Reflecting on a Year of the Pandemic at a Time of Renewal

The blossoms are out and the days are getting longer. I’ve been trying to live more in the moment as a way of coping with life under lockdown, and perhaps I’ve been even more tuned in than usual to changes in my immediate environment. In essence it is the notion of Carpe Diem – seizing the day, celebrating what we have rather than plan for future events.

I took this photo the other day – a girl spinning round under the blossoms at Regent’s Park:

This time last year I was fearful of the unknown monster lurking in our midst. I’d seen an abandoned wheel that looked like it had a scary face – the spokes suggesting the form of the coronavirus:

Currently there are several separate but interconnected events that acknowledge the themes of life cycles, renewal and rebirth. The vernal equinox which occurs around March 21st each year coincides with the Festival of Nowruz, the Iranian new year which is celebrated over thirteen days. This celebration also intersects with the Jewish Festival of Passover, which begins next week. Both festivals require preparations in advance including rigorous spring cleaning. Both festivals also include symbolic food items. People celebrating Nowruz also include a goldfish as part of a decorative festive set up to symbolise new life:

In Japan the tradition of hanami – the viewing of cherry blossoms – is a yearly ritual. Part of the beauty of blossoms is their transience – they are here for such a short period of time. The Japanese have a phrase Mono No Aware which I understand to mean a sensitivity to ephemera and an awareness of the impermanence of things:

I like my rituals; I have ‘curated’ them over the years. I found one of the hardest things about the pandemic was letting go of entrenched rituals and adapting to make the best of a situation I had no control over.

One of my beloved rituals (see my previous post) was sitting in cafes. During March 2020, at my last visit to Bar Italia prior to the first London lockdown, I was given a small bouquet of flowers by a total stranger – it was a conscious random act of kindness:

I have kept the bouquet as it reminds me of this gesture of generosity and kindness. All that is left now are some dried leaves – I have put them in a small saké bottle:

A tool that has helped me over the past year is Qigong, a system of exercise and meditation related to Tai Chi. I had previously practised Qigong in a studio setting but it was this time last year, on the 23 March that I spotted some people on Hampstead Heath exercising outdoors in a socially distanced way and was drawn to joining them:

Coincidentally, the concept of kindness is fundamental to the qigong practice I encountered in the Heath, which is run by an organisation called Metta Tai Chi:

Here’s a selection of images showing qigong practice through the seasons.

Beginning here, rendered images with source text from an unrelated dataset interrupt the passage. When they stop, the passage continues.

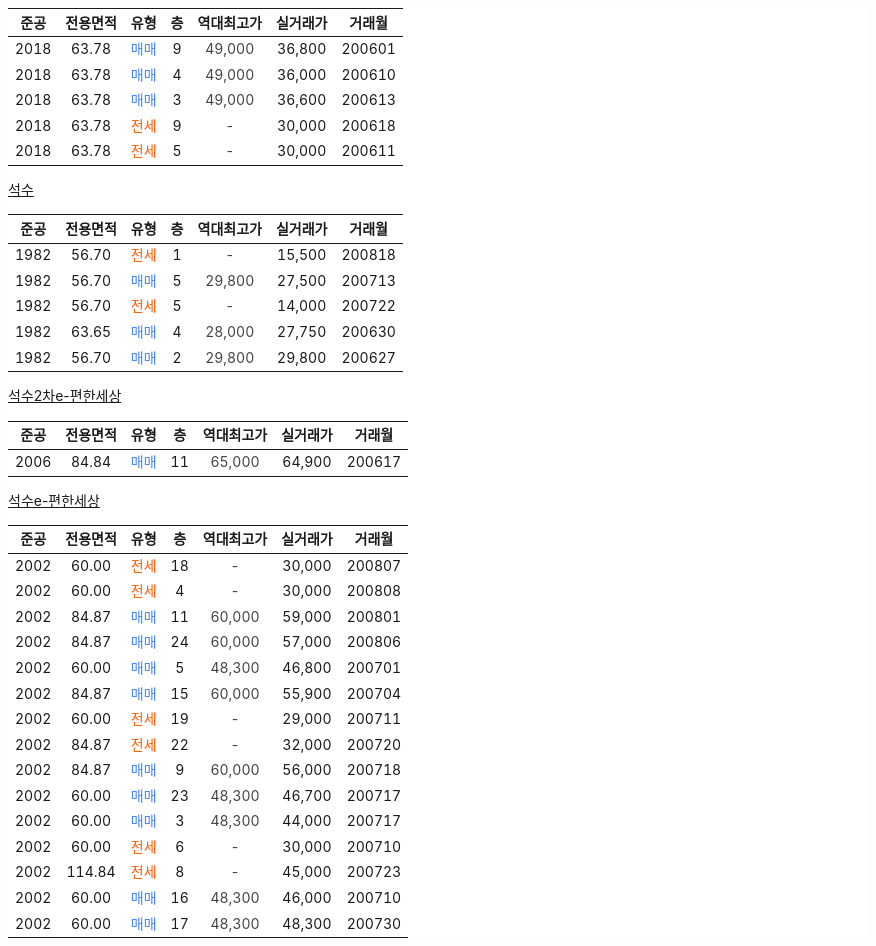 |준공|전용면적|유형|층|역대최고가|실거래가|거래월|
|:---:|:---:|:---:|:---:|:---:|:---:|:---:|
|2018|63.78|<span style="color:#4285f3">매매</span>|9|<span style="color:#444444">49,000</span>|36,800|200601|
|2018|63.78|<span style="color:#4285f3">매매</span>|4|<span style="color:#444444">49,000</span>|36,000|200610|
|2018|63.78|<span style="color:#4285f3">매매</span>|3|<span style="color:#444444">49,000</span>|36,600|200613|
|2018|63.78|<span style="color:#ff5a00">전세</span>|9|<span style="color:#444444">-</span>|30,000|200618|
|2018|63.78|<span style="color:#ff5a00">전세</span>|5|<span style="color:#444444">-</span>|30,000|200611|

[석수](https://search.naver.com/search.naver?query=%EA%B2%BD%EA%B8%B0%EB%8F%84+%EC%95%88%EC%96%91%EC%8B%9C+%EB%A7%8C%EC%95%88%EA%B5%AC+%EC%84%9D%EC%88%98%EB%8F%99+%EC%84%9D%EC%88%98)

|준공|전용면적|유형|층|역대최고가|실거래가|거래월|
|:---:|:---:|:---:|:---:|:---:|:---:|:---:|
|1982|56.70|<span style="color:#ff5a00">전세</span>|1|<span style="color:#444444">-</span>|15,500|200818|
|1982|56.70|<span style="color:#4285f3">매매</span>|5|<span style="color:#444444">29,800</span>|27,500|200713|
|1982|56.70|<span style="color:#ff5a00">전세</span>|5|<span style="color:#444444">-</span>|14,000|200722|
|1982|63.65|<span style="color:#4285f3">매매</span>|4|<span style="color:#444444">28,000</span>|27,750|200630|
|1982|56.70|<span style="color:#4285f3">매매</span>|2|<span style="color:#444444">29,800</span>|29,800|200627|

[석수2차e-편한세상](https://search.naver.com/search.naver?query=%EA%B2%BD%EA%B8%B0%EB%8F%84+%EC%95%88%EC%96%91%EC%8B%9C+%EB%A7%8C%EC%95%88%EA%B5%AC+%EC%84%9D%EC%88%98%EB%8F%99+%EC%84%9D%EC%88%982%EC%B0%A8e-%ED%8E%B8%ED%95%9C%EC%84%B8%EC%83%81)

|준공|전용면적|유형|층|역대최고가|실거래가|거래월|
|:---:|:---:|:---:|:---:|:---:|:---:|:---:|
|2006|84.84|<span style="color:#4285f3">매매</span>|11|<span style="color:#444444">65,000</span>|64,900|200617|

[석수e-편한세상](https://search.naver.com/search.naver?query=%EA%B2%BD%EA%B8%B0%EB%8F%84+%EC%95%88%EC%96%91%EC%8B%9C+%EB%A7%8C%EC%95%88%EA%B5%AC+%EC%84%9D%EC%88%98%EB%8F%99+%EC%84%9D%EC%88%98e-%ED%8E%B8%ED%95%9C%EC%84%B8%EC%83%81)

|준공|전용면적|유형|층|역대최고가|실거래가|거래월|
|:---:|:---:|:---:|:---:|:---:|:---:|:---:|
|2002|60.00|<span style="color:#ff5a00">전세</span>|18|<span style="color:#444444">-</span>|30,000|200807|
|2002|60.00|<span style="color:#ff5a00">전세</span>|4|<span style="color:#444444">-</span>|30,000|200808|
|2002|84.87|<span style="color:#4285f3">매매</span>|11|<span style="color:#444444">60,000</span>|59,000|200801|
|2002|84.87|<span style="color:#4285f3">매매</span>|24|<span style="color:#444444">60,000</span>|57,000|200806|
|2002|60.00|<span style="color:#4285f3">매매</span>|5|<span style="color:#444444">48,300</span>|46,800|200701|
|2002|84.87|<span style="color:#4285f3">매매</span>|15|<span style="color:#444444">60,000</span>|55,900|200704|
|2002|60.00|<span style="color:#ff5a00">전세</span>|19|<span style="color:#444444">-</span>|29,000|200711|
|2002|84.87|<span style="color:#ff5a00">전세</span>|22|<span style="color:#444444">-</span>|32,000|200720|
|2002|84.87|<span style="color:#4285f3">매매</span>|9|<span style="color:#444444">60,000</span>|56,000|200718|
|2002|60.00|<span style="color:#4285f3">매매</span>|23|<span style="color:#444444">48,300</span>|46,700|200717|
|2002|60.00|<span style="color:#4285f3">매매</span>|3|<span style="color:#444444">48,300</span>|44,000|200717|
|2002|60.00|<span style="color:#ff5a00">전세</span>|6|<span style="color:#444444">-</span>|30,000|200710|
|2002|114.84|<span style="color:#ff5a00">전세</span>|8|<span style="color:#444444">-</span>|45,000|200723|
|2002|60.00|<span style="color:#4285f3">매매</span>|16|<span style="color:#444444">48,300</span>|46,000|200710|
|2002|60.00|<span style="color:#4285f3">매매</span>|17|<span style="color:#444444">48,300</span>|48,300|200730|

Firstly an image from height of summer. I recently found out that this image is included in The People’s Picture: part of the Mass Isolation photographic project organised by Format International. I think this is very apposite; I love the idea of having my image as a minute part of a larger, interconnected whole; a tiny fragment of a mosaic of humanity:

Autumn season – Sue rakes the leaves around the mandala:

Winter snow – proud to be part of the hardcore braving the elements:

March 2021 – a year of outdoor practice – the Buddha in the rain, surrounded by fresh leaves:

Is it a coincidence that two of the regulars at this practice also happen to be Iranian? On the left, Massoud and on the right poet and artist Esfandiar. This is a photo from a few days ago, shortly before the vernal equinox and Nowruz Festival:

One of the concepts we work on in the qigong is the notion of adaptability. This is something I am very conscious of and have been trying to put into practice over the past year. My adaptability has taken many forms. Rather than be constrained by the elements, I invested in waterproof hiking boots so I could regularly walk the waterlogged Heath throughout the winter. Despite the absence of travel, cinemas and restaurants, our new ritualistic highlights include bi-weekly film date nights at home, one comedy and one more art house. And of course, walking around with a camera, which I did prior to the pandemic, but even more so now.

Celebrating the moment – blossom admirers in Regent’s Park, March 2021:

5 thoughts on “Reflecting on a Year of the Pandemic at a Time of Renewal”

  1. Love this blog, it a reminder of what we have been through. But the beauty of nature and how it transcends the misery and gives us hope there is a world beyond the pandemic. I really like the complex knitting together of seemingly unconnected events and images, to tell the story of the last year, and give a sense of the next.

  2. It has been quite a year, so lovely documented and captured through your photography and your writing. The BLOG.. so difficult for me, you are such an inspiration! Beautiful and pertinent work!